Low-Density Lipoprotein Cholesterol (LDL-C) analysis
Three [13,15,17] papers reported LDL-C as an outcome indicator. A high level of heterogeneity existed among these studies (P < 0.0001, I2 = 99.7%). Random effects model analysis showed that the experimental group experienced better LDL-C reduction [MD = -0.61, 95% CI (-0.64,-0.57), P < 0.001]. Since LDL-C is an important cardiovascular risk factor, this combination regimen may help to decrease cardiovascular complications in elderly T2DM patients, as shown in Figure 7.
Systolic Blood Pressure (SBP) analysis
Three studies [18,19,22] examined SBP as an outcome measure, showing significant SBP improvements post-treatment. There was substantial heterogeneity among these studies (P < 0.1, I2 = 77.9%). Random-effects modeling showed that patients in the experimental group had more substantial SBP improvement [MD = 2.75, 95% CI (-2.10 7.60), P < 0.001], as shown in Figure 8.
Adverse reaction analysis
Of the 15 included studies, 11 [11-15,18,20-22,24,25] reported on adverse reactions, primarily genital fungal infections, renal function deterioration, hypoglycemia, gastrointestinal effects, nausea, vomiting, and infections. Adverse reactions occurred in 1,370 out of 10,069 cases in the control group and 209 out of 1,350 cases in the experimental group.

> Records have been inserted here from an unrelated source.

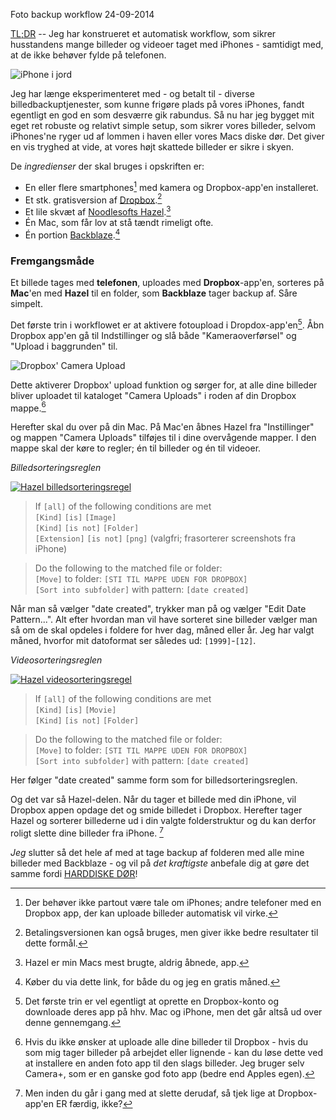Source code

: Foto backup workflow
24-09-2014

[TL;DR](http://en.wikipedia.org/wiki/Wikipedia:Too_long;_didn't_read) -- Jeg har konstrueret et automatisk workflow, som sikrer husstandens mange billeder og videoer taget med iPhones - samtidigt med, at de ikke behøver fylde på telefonen.

![iPhone i jord](https://log.logiskhave.dk/static/20140912_iphone-i-jord@2x.jpg)

Jeg har længe eksperimenteret med - og betalt til - diverse billedbackuptjenester, som kunne frigøre plads på vores iPhones, fandt egentligt en god en som desværre gik rabundus. Så nu har jeg bygget mit eget ret robuste og relativt simple setup, som sikrer vores billeder, selvom iPhones'ne ryger ud af lommen i haven eller vores Macs diske dør. Det giver en vis tryghed at vide, at vores højt skattede billeder er sikre i skyen. 

De *ingredienser* der skal bruges i opskriften er:   
- En eller flere smartphones[^0] med kamera og Dropbox-app'en installeret.   
- Et stk. gratisversion af [Dropbox](https://www.dropbox.com).[^1]       
- Et lile skvæt af [Noodlesofts Hazel](http://www.noodlesoft.com/hazel.php).[^2]       
- Én Mac, som får lov at stå tændt rimeligt ofte.   
- Én portion [Backblaze](https://secure.backblaze.com/r/00sexu).[^3]   


### Fremgangsmåde ###
Et billede tages med **telefonen**, uploades med **Dropbox**-app'en, sorteres på **Mac**'en med **Hazel** til en folder, som **Backblaze** tager backup af. Såre simpelt.

Det første trin i workflowet er at aktivere fotoupload i Dropdox-app'en[^4]. Åbn Dropbox app'en gå til Indstillinger og slå både "Kameraoverførsel" og "Upload i baggrunden" til.

![Dropbox' Camera Upload](https://log.logiskhave.dk/static/20140908_camera-upload.png)

Dette aktiverer Dropbox' upload funktion og sørger for, at alle dine billeder bliver uploadet til kataloget "Camera Uploads" i roden af din Dropbox mappe.[^5]

Herefter skal du over på din Mac. På Mac'en åbnes Hazel fra "Instillinger" og mappen "Camera Uploads" tilføjes til i dine overvågende mapper. I den mappe skal der køre to regler; én til billeder og én til videoer.

*Billedsorteringsreglen*    

[![Hazel billedsorteringsregel](https://log.logiskhave.dk/static/20140908_image-sort.png)](https://log.logiskhave.dk/static/20140908_image-sort.png)

>If ```[all]``` of the following conditions are met    
>```[Kind]``` ```[is]``` ```[Image]```    
>```[Kind]``` ```[is not]``` ```[Folder]```    
>```[Extension]``` ```[is not]``` ```[png]``` (valgfri; frasorterer screenshots fra iPhone)    

>Do the following to the matched file or folder:    
>```[Move]``` to folder: ```[STI TIL MAPPE UDEN FOR DROPBOX]```    
>```[Sort into subfolder]``` with pattern: ```[date created]```    

Når man så vælger "date created", trykker man på <i class="fa fa-caret-down"></i> og vælger "Edit Date Pattern...". Alt efter hvordan man vil have sorteret sine billeder vælger man så om de skal opdeles i foldere for hver dag, måned eller år. Jeg har valgt måned, hvorfor mit datoformat ser således ud: ```[1999]```-```[12]```.

*Videosorteringsreglen*   

[![Hazel videosorteringsregel](https://log.logiskhave.dk/static/20140908_video-sort.png)](https://log.logiskhave.dk/static/20140908_video-sort.png)

>If ```[all]``` of the following conditions are met    
>```[Kind]``` ```[is]``` ```[Movie]```    
>```[Kind]``` ```[is not]``` ```[Folder]```    
   
>Do the following to the matched file or folder:    
>```[Move]``` to folder: ```[STI TIL MAPPE UDEN FOR DROPBOX]```   
>```[Sort into subfolder]``` with pattern: ```[date created]```    

Her følger "date created" samme form som for billedsorteringsreglen.

Og det var så Hazel-delen. Når du tager et billede med din iPhone, vil Dropbox appen opdage det og smide billedet i Dropbox. Herefter tager Hazel og sorterer billederne ud i din valgte folderstruktur og du kan derfor roligt slette dine billeder fra iPhone. [^6]

*Jeg* slutter så det hele af med at tage backup af folderen med alle mine billeder med Backblaze - og vil på *det kraftigste* anbefale dig at gøre det samme fordi [HARDDISKE DØR](http://log.logiskhave.dk/2014/0908_back-nu-op-mand.html)!

[^0]: Der behøver ikke partout være tale om iPhones; andre telefoner med en Dropbox app, der kan uploade billeder automatisk vil virke.
[^1]: Betalingsversionen kan også bruges, men giver ikke bedre resultater til dette formål. 
[^2]: Hazel er min Macs mest brugte, aldrig åbnede, app. 
[^3]: Køber du via dette link, for både du og jeg en gratis måned. 
[^4]: Det første trin er vel egentligt at oprette en Dropbox-konto og downloade deres app på hhv. Mac og iPhone, men det går altså ud over denne gennemgang.
[^5]: Hvis du ikke ønsker at uploade alle dine billeder til Dropbox - hvis du som mig tager billeder på arbejdet eller lignende - kan du løse dette ved at installere en anden foto app til den slags billeder. Jeg bruger selv Camera+, som er en ganske god foto app (bedre end Apples egen).
[^6]: Men inden du går i gang med at slette derudaf, så tjek lige at Dropbox-app'en ER færdig, ikke?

High heterogeneity was noted between study cohorts (P < 0.1, I2 = 70.0%), and the modeling analysis showed no statistically significant difference in adverse reaction occurrence between the two groups [MD = 1.10, 95% CI (0.91, 1.34), P = 0.32 > 0.05], as shown in Figure 9.
Sensitivity analysis
Sensitivity analysis did not identify any studies with a significant impact on the overall effect size or findings outside the confidence interval, indicating that the results of this study are stable and reliable. See Figures 10 and 11 for detailed sensitivity analysis results.
Evaluation of publication bias
A funnel plot and Egger’s test were used to assess publication bias in adverse reaction incidence. All outcome indices exceeded 0.05, indicating a risk of publication bias. However, as shown in Figure 12, the bias risk in the included literature was relatively low, supporting its inclusion in this study.
Discussion
With rapid economic development, increased life expectancy, and an aging population, diabetes prevalence is rising worldwide, posing a significant public health challenge [1]. T2DM is especially prevalent, accounting for approximately 90% to 95% of all diabetes cases [27]. Characterized by insulin resistance and relative insulin deficiency, T2DM significantly affects patient quality of life and increases disability and mortality rates. Thus, finding safe and effective treatments to enhance quality of life and reduce complications is of substantial clinical importance.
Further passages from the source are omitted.